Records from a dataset
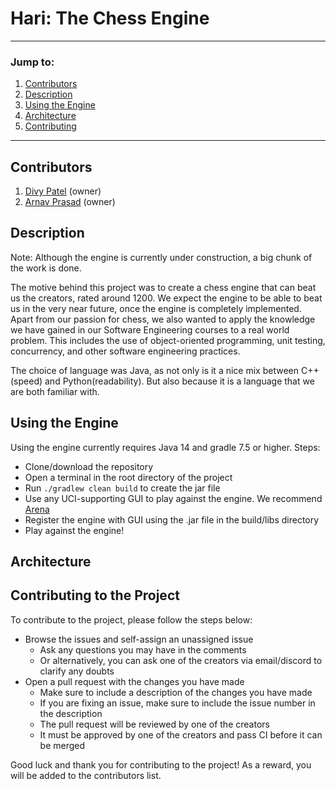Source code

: # Hari: The Chess Engine

---

### Jump to:

1. [Contributors](#contributors)
2. [Description](#description)
2. [Using the Engine](#using-the-engine)
3. [Architecture](#architecture)
4. [Contributing](#contributing-to-the-project)

---

## Contributors

1. [Divy Patel](https://github.com/divy-07) (owner)
2. [Arnav Prasad](https://github.com/arnavpd) (owner)

## Description

[//]: # "Edit this section when implementation is complete"

Note: Although the engine is currently under construction, a big chunk of the work is done.

The motive behind this project was to create a chess engine that can beat us the creators, rated around 1200.
We expect the engine to be able to beat us in the very near future, once the engine is completely implemented.
Apart from our passion for chess, we also wanted to apply the knowledge we have gained in our Software Engineering courses to a real world problem.
This includes the use of object-oriented programming, unit testing, concurrency, and other software engineering practices.

The choice of language was Java, as not only is it a nice mix between C++(speed) and Python(readability).
But also because it is a language that we are both familiar with.

## Using the Engine

Using the engine currently requires Java 14 and gradle 7.5 or higher. 
Steps:
- Clone/download the repository
- Open a terminal in the root directory of the project
- Run `./gradlew clean build` to create the jar file
- Use any UCI-supporting GUI to play against the engine. We recommend [Arena](http://www.playwitharena.de/)
- Register the engine with GUI using the .jar file in the build/libs directory
- Play against the engine!

## Architecture

[//]: # "Edit this section when architecture is changed"



## Contributing to the Project

To contribute to the project, please follow the steps below:
- Browse the issues and self-assign an unassigned issue
  - Ask any questions you may have in the comments
  - Or alternatively, you can ask one of the creators via email/discord to clarify any doubts
- Open a pull request with the changes you have made
  - Make sure to include a description of the changes you have made
  - If you are fixing an issue, make sure to include the issue number in the description
  - The pull request will be reviewed by one of the creators
  - It must be approved by one of the creators and pass CI before it can be merged

Good luck and thank you for contributing to the project!
As a reward, you will be added to the contributors list.

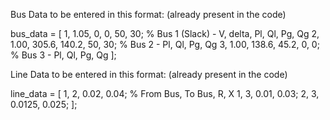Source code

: Bus Data to be entered in this format:
(already present in the code)

bus_data = [
    1, 1.05, 0, 0, 50, 30;            % Bus 1 (Slack) - V, delta, Pl, Ql, Pg, Qg
    2, 1.00, 305.6, 140.2, 50, 30;    % Bus 2 - Pl, Ql, Pg, Qg
    3, 1.00, 138.6, 45.2, 0, 0;       % Bus 3 - Pl, Ql, Pg, Qg
];


Line Data to be entered in this format:
(already present in the code)

line_data = [
    1, 2, 0.02, 0.04;          % From Bus, To Bus, R, X
    1, 3, 0.01, 0.03;
    2, 3, 0.0125, 0.025;
];
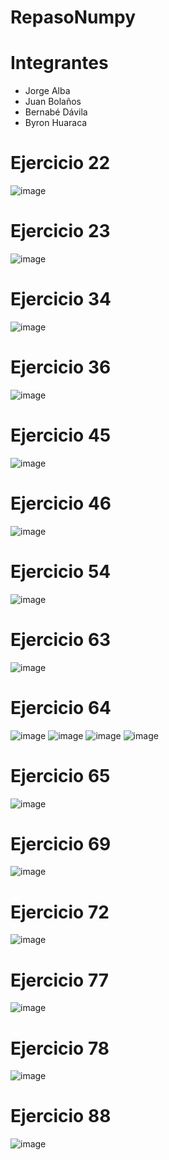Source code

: # RepasoNumpy
# Integrantes
* Jorge Alba
* Juan Bolaños
* Bernabé Dávila
* Byron Huaraca
# Ejercicio 22
![image](https://user-images.githubusercontent.com/66254573/123187981-db87ef80-d460-11eb-86d3-66be675838ee.png)
# Ejercicio 23
![image](https://user-images.githubusercontent.com/66254573/123187996-e6428480-d460-11eb-80c4-285ab8122d6d.png)
# Ejercicio 34
![image](https://user-images.githubusercontent.com/66254573/123188021-f0648300-d460-11eb-9715-5d56c31938e0.png)
# Ejercicio 36
![image](https://user-images.githubusercontent.com/66254573/123188049-f8bcbe00-d460-11eb-9c3e-fb2b8bd5178d.png)
# Ejercicio 45
![image](https://user-images.githubusercontent.com/66254573/123188091-083c0700-d461-11eb-8086-1a5eb8ec5438.png)
# Ejercicio 46
![image](https://user-images.githubusercontent.com/66254573/123188117-11c56f00-d461-11eb-93f1-cf207f6a7002.png)
# Ejercicio 54
![image](https://user-images.githubusercontent.com/66254573/123188139-1ab64080-d461-11eb-8cd6-85ff42c6af0d.png)
# Ejercicio 63
![image](https://user-images.githubusercontent.com/66254573/123188152-29045c80-d461-11eb-8966-518f070b7ecf.png)
# Ejercicio 64
![image](https://user-images.githubusercontent.com/66254573/123188168-315c9780-d461-11eb-8e38-52d1bfee1a9e.png)
![image](https://user-images.githubusercontent.com/66254573/123188210-420d0d80-d461-11eb-8fad-1c88a83537b3.png)
![image](https://user-images.githubusercontent.com/66254573/123188221-46d1c180-d461-11eb-9c5f-115eba171a46.png)
![image](https://user-images.githubusercontent.com/66254573/123188227-49ccb200-d461-11eb-9e0a-37ea4477db7f.png)
# Ejercicio 65
![image](https://user-images.githubusercontent.com/66254573/123188240-53561a00-d461-11eb-823f-eecdb3f3d6bd.png)
# Ejercicio 69
![image](https://user-images.githubusercontent.com/66254573/123188265-59e49180-d461-11eb-8c7e-335cc7a96035.png)
# Ejercicio 72
![image](https://user-images.githubusercontent.com/66254573/123188289-649f2680-d461-11eb-9cec-0a3aaede664c.png)
# Ejercicio 77
![image](https://user-images.githubusercontent.com/66254573/123188301-6c5ecb00-d461-11eb-9837-5350cbac62bb.png)
# Ejercicio 78
![image](https://user-images.githubusercontent.com/66254573/123188316-741e6f80-d461-11eb-904e-56f8a55dc3a2.png)
# Ejercicio 88
![image](https://user-images.githubusercontent.com/66254573/123188336-7bde1400-d461-11eb-8853-d9ca26a8b49a.png)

• **TASK REQUIREMENTS**
Could you copy out every record exactly, minus the pictures?

• **THE ANSWER**
Source code

: # Hari: The Chess Engine

---

### Jump to:

1. [Contributors](#contributors)
2. [Description](#description)
2. [Using the Engine](#using-the-engine)
3. [Architecture](#architecture)
4. [Contributing](#contributing-to-the-project)

---

## Contributors

1. [Divy Patel](https://github.com/divy-07) (owner)
2. [Arnav Prasad](https://github.com/arnavpd) (owner)

## Description

[//]: # "Edit this section when implementation is complete"

Note: Although the engine is currently under construction, a big chunk of the work is done.

The motive behind this project was to create a chess engine that can beat us the creators, rated around 1200.
We expect the engine to be able to beat us in the very near future, once the engine is completely implemented.
Apart from our passion for chess, we also wanted to apply the knowledge we have gained in our Software Engineering courses to a real world problem.
This includes the use of object-oriented programming, unit testing, concurrency, and other software engineering practices.

The choice of language was Java, as not only is it a nice mix between C++(speed) and Python(readability).
But also because it is a language that we are both familiar with.

## Using the Engine

Using the engine currently requires Java 14 and gradle 7.5 or higher. 
Steps:
- Clone/download the repository
- Open a terminal in the root directory of the project
- Run `./gradlew clean build` to create the jar file
- Use any UCI-supporting GUI to play against the engine. We recommend [Arena](http://www.playwitharena.de/)
- Register the engine with GUI using the .jar file in the build/libs directory
- Play against the engine!

## Architecture

[//]: # "Edit this section when architecture is changed"



## Contributing to the Project

To contribute to the project, please follow the steps below:
- Browse the issues and self-assign an unassigned issue
  - Ask any questions you may have in the comments
  - Or alternatively, you can ask one of the creators via email/discord to clarify any doubts
- Open a pull request with the changes you have made
  - Make sure to include a description of the changes you have made
  - If you are fixing an issue, make sure to include the issue number in the description
  - The pull request will be reviewed by one of the creators
  - It must be approved by one of the creators and pass CI before it can be merged

Good luck and thank you for contributing to the project!
As a reward, you will be added to the contributors list.

Source code

: Bus Data to be entered in this format:
(already present in the code)

bus_data = [
    1, 1.05, 0, 0, 50, 30;            % Bus 1 (Slack) - V, delta, Pl, Ql, Pg, Qg
    2, 1.00, 305.6, 140.2, 50, 30;    % Bus 2 - Pl, Ql, Pg, Qg
    3, 1.00, 138.6, 45.2, 0, 0;       % Bus 3 - Pl, Ql, Pg, Qg
];


Line Data to be entered in this format:
(already present in the code)

line_data = [
    1, 2, 0.02, 0.04;          % From Bus, To Bus, R, X
    1, 3, 0.01, 0.03;
    2, 3, 0.0125, 0.025;
];
Source code

: # RepasoNumpy
# Integrantes
* Jorge Alba
* Juan Bolaños
* Bernabé Dávila
* Byron Huaraca
# Ejercicio 22
![image](https://user-images.githubusercontent.com/66254573/123187981-db87ef80-d460-11eb-86d3-66be675838ee.png)
# Ejercicio 23
![image](https://user-images.githubusercontent.com/66254573/123187996-e6428480-d460-11eb-80c4-285ab8122d6d.png)
# Ejercicio 34
![image](https://user-images.githubusercontent.com/66254573/123188021-f0648300-d460-11eb-9715-5d56c31938e0.png)
# Ejercicio 36
![image](https://user-images.githubusercontent.com/66254573/123188049-f8bcbe00-d460-11eb-9c3e-fb2b8bd5178d.png)
# Ejercicio 45
![image](https://user-images.githubusercontent.com/66254573/123188091-083c0700-d461-11eb-8086-1a5eb8ec5438.png)
# Ejercicio 46
![image](https://user-images.githubusercontent.com/66254573/123188117-11c56f00-d461-11eb-93f1-cf207f6a7002.png)
# Ejercicio 54
![image](https://user-images.githubusercontent.com/66254573/123188139-1ab64080-d461-11eb-8cd6-85ff42c6af0d.png)
# Ejercicio 63
![image](https://user-images.githubusercontent.com/66254573/123188152-29045c80-d461-11eb-8966-518f070b7ecf.png)
# Ejercicio 64
![image](https://user-images.githubusercontent.com/66254573/123188168-315c9780-d461-11eb-8e38-52d1bfee1a9e.png)
![image](https://user-images.githubusercontent.com/66254573/123188210-420d0d80-d461-11eb-8fad-1c88a83537b3.png)
![image](https://user-images.githubusercontent.com/66254573/123188221-46d1c180-d461-11eb-9c5f-115eba171a46.png)
![image](https://user-images.githubusercontent.com/66254573/123188227-49ccb200-d461-11eb-9e0a-37ea4477db7f.png)
# Ejercicio 65
![image](https://user-images.githubusercontent.com/66254573/123188240-53561a00-d461-11eb-823f-eecdb3f3d6bd.png)
# Ejercicio 69
![image](https://user-images.githubusercontent.com/66254573/123188265-59e49180-d461-11eb-8c7e-335cc7a96035.png)
# Ejercicio 72
![image](https://user-images.githubusercontent.com/66254573/123188289-649f2680-d461-11eb-9cec-0a3aaede664c.png)
# Ejercicio 77
![image](https://user-images.githubusercontent.com/66254573/123188301-6c5ecb00-d461-11eb-9837-5350cbac62bb.png)
# Ejercicio 78
![image](https://user-images.githubusercontent.com/66254573/123188316-741e6f80-d461-11eb-904e-56f8a55dc3a2.png)
# Ejercicio 88
![image](https://user-images.githubusercontent.com/66254573/123188336-7bde1400-d461-11eb-8853-d9ca26a8b49a.png)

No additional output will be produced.